Pride and Prejudice is officially an Icon of England. It was one of 21 new icons added yesterday to the 12 original selections announced in January.
There are now six books which have been accorded icon status. The other five are the Authorised Version of the Bible, Alice in Wonderland, The Lindisfarne Gospels, On the Origin of Species and Domesday Book. These last three were also added yesterday. (Brick Lane is on the list, but I suspect that they mean the street rather than the novel).
What is slightly surprising is that the works of Shakespeare have not made it on to the list (although the Globe Theatre has). Nor has anything by Dickens, although that may be because there is no single Dickens novel that stands far enough above the rest in public esteem the way that Pride and Prejudice does among Jane Austen's works.
I am tempted to nominate the Regency Period as an icon in its own right (I have already put in a nomination for The Archers). At present the early 19th Century is represented by P&P and by HMS Victory, so it may be pushing things to have an eleven year slice of history on top.
In any case I should be husbanding my resources for a more important icon. If we are going to celebrate Stonehenge, Big Ben and the Angel of the North as English icons, then surely we should also include that other giant emblem of Englishness, the Elephant.
7 comments:
"that other giant emblem of Englishness, the Elephant."
There is the Elephant and Castle.
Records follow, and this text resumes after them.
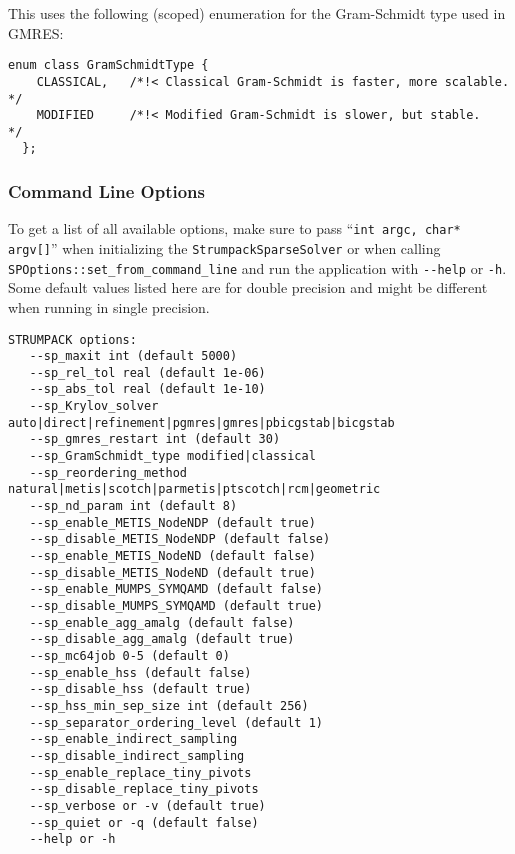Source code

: \documentclass{article}
\begin{document}
This uses the following (scoped) enumeration for the Gram-Schmidt type
used in GMRES:
\begin{lstlisting}[style=C]
  enum class GramSchmidtType {
    CLASSICAL,   /*!< Classical Gram-Schmidt is faster, more scalable.   */
    MODIFIED     /*!< Modified Gram-Schmidt is slower, but stable.       */
  };
\end{lstlisting}

\subsubsection{Command Line Options}
To get a list of all available options, make sure to pass
``\lstinline[style=C]!int argc, char* argv[]!'' when initializing the
\lstinline[style=C]!StrumpackSparseSolver! or when calling
\lstinline[style=C]!SPOptions::set_from_command_line! and run the
application with \lstinline[style=Bash]!--help! or
\lstinline[style=Bash]!-h!. Some default values listed here are for
double precision and might be different when running in single
precision.
\begin{lstlisting}[style=Bash]
 STRUMPACK options:
   --sp_maxit int (default 5000)
   --sp_rel_tol real (default 1e-06)
   --sp_abs_tol real (default 1e-10)
   --sp_Krylov_solver auto|direct|refinement|pgmres|gmres|pbicgstab|bicgstab
   --sp_gmres_restart int (default 30)
   --sp_GramSchmidt_type modified|classical
   --sp_reordering_method natural|metis|scotch|parmetis|ptscotch|rcm|geometric
   --sp_nd_param int (default 8)
   --sp_enable_METIS_NodeNDP (default true)
   --sp_disable_METIS_NodeNDP (default false)
   --sp_enable_METIS_NodeND (default false)
   --sp_disable_METIS_NodeND (default true)
   --sp_enable_MUMPS_SYMQAMD (default false)
   --sp_disable_MUMPS_SYMQAMD (default true)
   --sp_enable_agg_amalg (default false)
   --sp_disable_agg_amalg (default true)
   --sp_mc64job 0-5 (default 0)
   --sp_enable_hss (default false)
   --sp_disable_hss (default true)
   --sp_hss_min_sep_size int (default 256)
   --sp_separator_ordering_level (default 1)
   --sp_enable_indirect_sampling
   --sp_disable_indirect_sampling
   --sp_enable_replace_tiny_pivots
   --sp_disable_replace_tiny_pivots
   --sp_verbose or -v (default true)
   --sp_quiet or -q (default false)
   --help or -h
\end{lstlisting}
\end{document}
Is that iconic and elephanty enough?
Does icon status confer any benefits?
That is one pregnant elephant.
Does icon status confer any benefits?
I think that it means that the honoured things will be in the vanguard of the battle to save our English identity from the global cultural hegemony (for which read Mickey Mouse, MacDonalds, Coca-Cola and Budweiser).
Think Alice Liddell charging the hordes of cultural mediocrity astride a double-decker bus, armed only with a cricket bat, cup of tea and, if we can get the votes, a stiff upper lip.
That's why we need elephants.
You think that riding on elephants, like Hannibal crossing the Alps, would be more effective than riding in a replica of Boudicca's chariot? Neither of them were particularly successful in warding off the cultural imperialists, so maybe Alice should be giving the red double-decker bus a go after all.
Who are you calling pregnant? Not all of us live on celery, you know. Some of us like buns.
That looks like what we call a beer belly rather than a bun belly. But since Budweiser is so un-British, Guiness an Irish emblem, and the English beers ... well, I won't quote my brother here - where did he get that nice belly from?
Stephen, I think you're on to something. Personify all the icons and the cultural parasites like McDonald's, and set them at each other's throats. Kind of like Gaiman's American Gods only British, and without the gods!